Disclaimer: I am not a mathematician, just a young neuroscientist trying to understand a paper. So forgive me if I have horribly misunderstood something.
So in order to understand this paper (that involves using a Riemannian kernel for a support vector machine: https://hal.archives-ouvertes.fr/hal-00820475/document) I am trying to understand some of the maths behind part of the methods. I am still not entirely sure what a differentiable manifold is, despite having watched a number of video lectures on the topic (It's a topological space which is locally homomorphic to Euclidean space - with continous transfer functions?). But more importantly: the paper states that the space of symmetric positive definite matrices forms a differentiable manifold. This seems important as the we need to calculate the distances between covariance matrices (which by definition live in the SPD space) in order for the SVM to perform well.

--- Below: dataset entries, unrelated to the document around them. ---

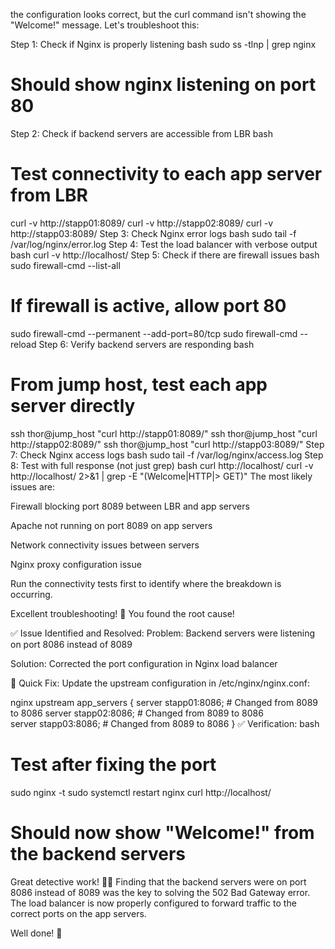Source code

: the configuration looks correct, but the curl command isn't showing the "Welcome!" message. Let's troubleshoot this:

Step 1: Check if Nginx is properly listening
bash
sudo ss -tlnp | grep nginx
# Should show nginx listening on port 80
Step 2: Check if backend servers are accessible from LBR
bash
# Test connectivity to each app server from LBR
curl -v http://stapp01:8089/
curl -v http://stapp02:8089/ 
curl -v http://stapp03:8089/
Step 3: Check Nginx error logs
bash
sudo tail -f /var/log/nginx/error.log
Step 4: Test the load balancer with verbose output
bash
curl -v http://localhost/
Step 5: Check if there are firewall issues
bash
sudo firewall-cmd --list-all
# If firewall is active, allow port 80
sudo firewall-cmd --permanent --add-port=80/tcp
sudo firewall-cmd --reload
Step 6: Verify backend servers are responding
bash
# From jump host, test each app server directly
ssh thor@jump_host "curl http://stapp01:8089/"
ssh thor@jump_host "curl http://stapp02:8089/"
ssh thor@jump_host "curl http://stapp03:8089/"
Step 7: Check Nginx access logs
bash
sudo tail -f /var/log/nginx/access.log
Step 8: Test with full response (not just grep)
bash
curl http://localhost/
curl -v http://localhost/ 2>&1 | grep -E "(Welcome|HTTP|> GET)"
The most likely issues are:

Firewall blocking port 8089 between LBR and app servers

Apache not running on port 8089 on app servers

Network connectivity issues between servers

Nginx proxy configuration issue

Run the connectivity tests first to identify where the breakdown is occurring.

Excellent troubleshooting! 🎯 You found the root cause!

✅ Issue Identified and Resolved:
Problem: Backend servers were listening on port 8086 instead of 8089

Solution: Corrected the port configuration in Nginx load balancer

🔧 Quick Fix:
Update the upstream configuration in /etc/nginx/nginx.conf:

nginx
upstream app_servers {
    server stapp01:8086;    # Changed from 8089 to 8086
    server stapp02:8086;    # Changed from 8089 to 8086  
    server stapp03:8086;    # Changed from 8089 to 8086
}
✅ Verification:
bash
# Test after fixing the port
sudo nginx -t
sudo systemctl restart nginx
curl http://localhost/
# Should now show "Welcome!" from the backend servers
Great detective work! 🕵️‍♂️ Finding that the backend servers were on port 8086 instead of 8089 was the key to solving the 502 Bad Gateway error. The load balancer is now properly configured to forward traffic to the correct ports on the app servers.

Well done! 🚀
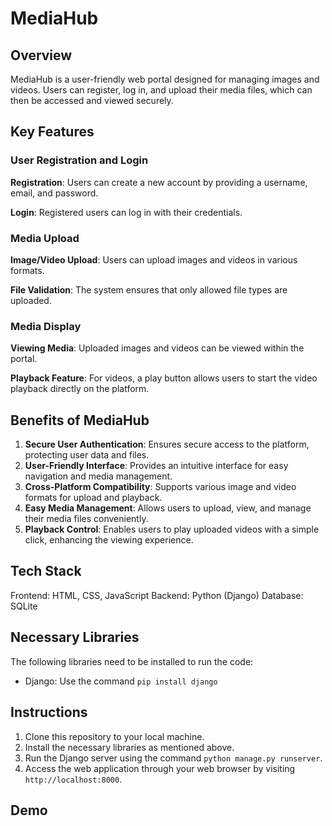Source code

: # MediaHub
## Overview
MediaHub is a user-friendly web portal designed for managing images and videos. Users can register, log in, and upload their media files, which can then be accessed and viewed securely.
## Key Features
 ### User Registration and Login

**Registration**: Users can create a new account by providing a username, email, and password.

**Login**: Registered users can log in with their credentials.

 ### Media Upload

**Image/Video Upload**: Users can upload images and videos in various formats.

**File Validation**: The system ensures that only allowed file types are uploaded.

 ### Media Display

**Viewing Media**: Uploaded images and videos can be viewed within the portal.

**Playback Feature**: For videos, a play button allows users to start the video playback directly on the platform.

## Benefits of MediaHub
1. **Secure User Authentication**: Ensures secure access to the platform, protecting user data and files.
2. **User-Friendly Interface**: Provides an intuitive interface for easy navigation and media management.
3. **Cross-Platform Compatibility**: Supports various image and video formats for upload and playback.
4. **Easy Media Management**: Allows users to upload, view, and manage their media files conveniently.
5. **Playback Control**: Enables users to play uploaded videos with a simple click, enhancing the viewing experience.

## Tech Stack
Frontend: HTML, CSS, JavaScript
Backend: Python (Django)
Database: SQLite

## Necessary Libraries
The following libraries need to be installed to run the code:
- Django: Use the command `pip install django`

## Instructions
1. Clone this repository to your local machine.
2. Install the necessary libraries as mentioned above.
3. Run the Django server using the command `python manage.py runserver`.
4. Access the web application through your web browser by visiting `http://localhost:8000`.

## Demo

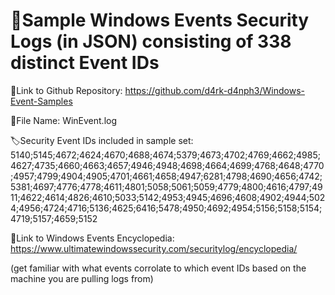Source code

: # 🥄Sample Windows Events Security Logs (in JSON) consisting of 338 distinct Event IDs

🔗Link to Github Repository: https://github.com/d4rk-d4nph3/Windows-Event-Samples 

📁File Name: WinEvent.log

🏷️Security Event IDs included in sample set: 5140;5145;4672;4624;4670;4688;4674;5379;4673;4702;4769;4662;4985;4627;4735;4660;4663;4657;4946;4948;4698;4664;4699;4768;4648;4770;4957;4799;4904;4905;4701;4661;4658;4947;6281;4798;4690;4656;4742;5381;4697;4776;4778;4611;4801;5058;5061;5059;4779;4800;4616;4797;4911;4622;4614;4826;4610;5033;5142;4953;4945;4696;4608;4902;4944;5024;4956;4724;4716;5136;4625;6416;5478;4950;4692;4954;5156;5158;5154;4719;5157;4659;5152

🔗Link to Windows Events Encyclopedia: https://www.ultimatewindowssecurity.com/securitylog/encyclopedia/

(get familiar with what events corrolate to which event IDs based on the machine you are pulling logs from)






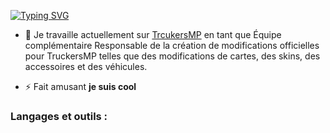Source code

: [![Typing SVG](https://readme-typing-svg.demolab.com?font=Fira+Code&pause=1000&color=132CF7&random=false&width=435&lines=Hey+there+%F0%9F%91%8B;Je+suis+3vfi.Developer)](https://git.io/typing-svg)



- 🔭 Je travaille actuellement sur [ TrcukersMP](https://truckersmp.com/) en tant que Équipe complémentaire 
Responsable de la création de modifications officielles pour TruckersMP telles que des modifications de cartes, des skins, des accessoires et des véhicules.

- ⚡ Fait amusant **je suis cool**


<h3 align="left">Langages et outils :</h3>

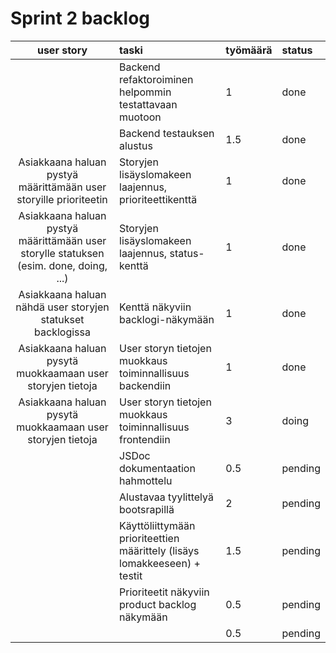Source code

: # Sprint 2 backlog

| user story | taski | työmäärä | status |
| :-----------:|:-----------| :------| :------|
|              | Backend refaktoroiminen helpommin testattavaan muotoon  | 1 | done |
|              | Backend testauksen alustus  | 1.5 | done |
| Asiakkaana haluan pystyä määrittämään user storyille prioriteetin | Storyjen lisäyslomakeen laajennus, prioriteettikenttä  | 1 | done |
| Asiakkaana haluan pystyä määrittämään user storylle statuksen (esim. done, doing, ...) | Storyjen lisäyslomakeen laajennus, status-kenttä  | 1 | done |
| Asiakkaana haluan nähdä user storyjen statukset backlogissa | Kenttä näkyviin backlogi-näkymään  | 1 | done |
| Asiakkaana haluan pysytä muokkaamaan user storyjen tietoja | User storyn tietojen muokkaus toiminnallisuus backendiin | 1 | done |
| Asiakkaana haluan pysytä muokkaamaan user storyjen tietoja | User storyn tietojen muokkaus toiminnallisuus frontendiin | 3 | doing |
|              | JSDoc dokumentaation hahmottelu  | 0.5 | pending |
|              | Alustavaa tyylittelyä bootsrapillä  | 2 | pending |
|              | Käyttöliittymään prioriteettien määrittely (lisäys lomakkeeseen) + testit  | 1.5 | pending |
|              | Prioriteetit näkyviin product backlog näkymään  | 0.5 | pending |
|              |   | 0.5 | pending |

So, to me, it seems that the author's of the paper achieved impressive SVM classification results because their similarity (or distance) measure was more suited to the space in which they were working. ie a Riemannian kernel in a differentiable manifold. Is it just a happy coincidence that the space of SPD matrices forms this.. mathematical object within which we can perform better similarity measures?
I suppose my entire confusion can be summed up as: Why does a collection of a specific type of matrix (SPD) form this other topological space with specific properties that make it more efficient for measuring distances between points (matrices) in the space?